Typically - since while there's an audit of my actions, and longer term logging through annotations, I often drop into my site-mod chatroom and go "hey guys, I just suspended foo, cause of this" or "hey guys, I'm a little too mad at this guy to make a decision I'm sure I won't regret in the morning, could someone else take a look?". I find this is especially important when I have a personal connection to the post or issue.

Moderation also rarely occurs in a vacuum. Where PII is involved, we might choose to discuss it in our moderator chat room - I've kept my fellow mods updated on the latest bit of moderation related drama I've had, and in some cases we privately review actions we do. For broader issues, there's always meta or other places.

For minor issues - like someone not getting my sense of humour, like the time I opened up an answer on SU with a LOTR meme, meh, I'll let another mod handle it, and I'm fine with whatever they choose to do.

So we can handle flags on our own issues, and there's situations where its desirable. That said in many cases the best course of action is to leave it, and we're trusted to do that too. Since moderators typically travel in packs, chances are you're going to have more than one eyeball on an issue.

  • I understand better now. So it is about trying to stay objective enough, by knowing when to pass the situation to someone else that is less "involved" in the situation and can view it more.objectively.
    – DarkCygnus
    Commented Feb 8, 2018 at 3:06
  • 5
    Yup! We're trusted to use our power correctly, and the structure of the mod team, and broader network culture gives us a lot of ways to get help when we need it. I think my rule of thumb is "never mod angry" and that has usually worked well.
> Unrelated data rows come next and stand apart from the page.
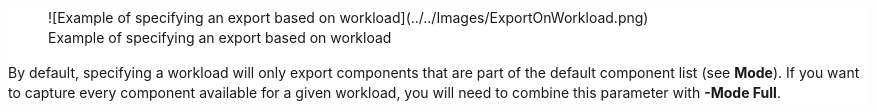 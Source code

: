 <figure markdown>
  ![Example of specifying an export based on workload](../../Images/ExportOnWorkload.png)
  <figcaption>Example of specifying an export based on workload</figcaption>
</figure>

By default, specifying a workload will only export components that are part of the default component list (see **Mode**). If you want to capture every component available for a given workload, you will need to combine this parameter with **-Mode Full**.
Commented Feb 8, 2018 at 3:07

Moderators can always, and occasionally do, review flags on their own posts.

However, the instant the decision that they would take is in any way contentious, they are expected to, and from what I have seen do, informally recuse themselves from dealing with it.

A flag that I sometimes see on my Meta GIS SE posts is for "more than 20 edits", and I have no hesitation clicking those away as helpful, but requiring no additional action.

All moderator actions on flags are logged.

  • I see, probably you did several helpful edits and that is worthy of dismissing. But in case someone else flags a post of yours then you would recuse yourself from it.
    – DarkCygnus
    Commented Feb 7, 2018 at 22:42
  • It would certainly be very rare for me to process a flag by someone else on something that I have written. I would only do that if I saw nothing that seemed contentious in it.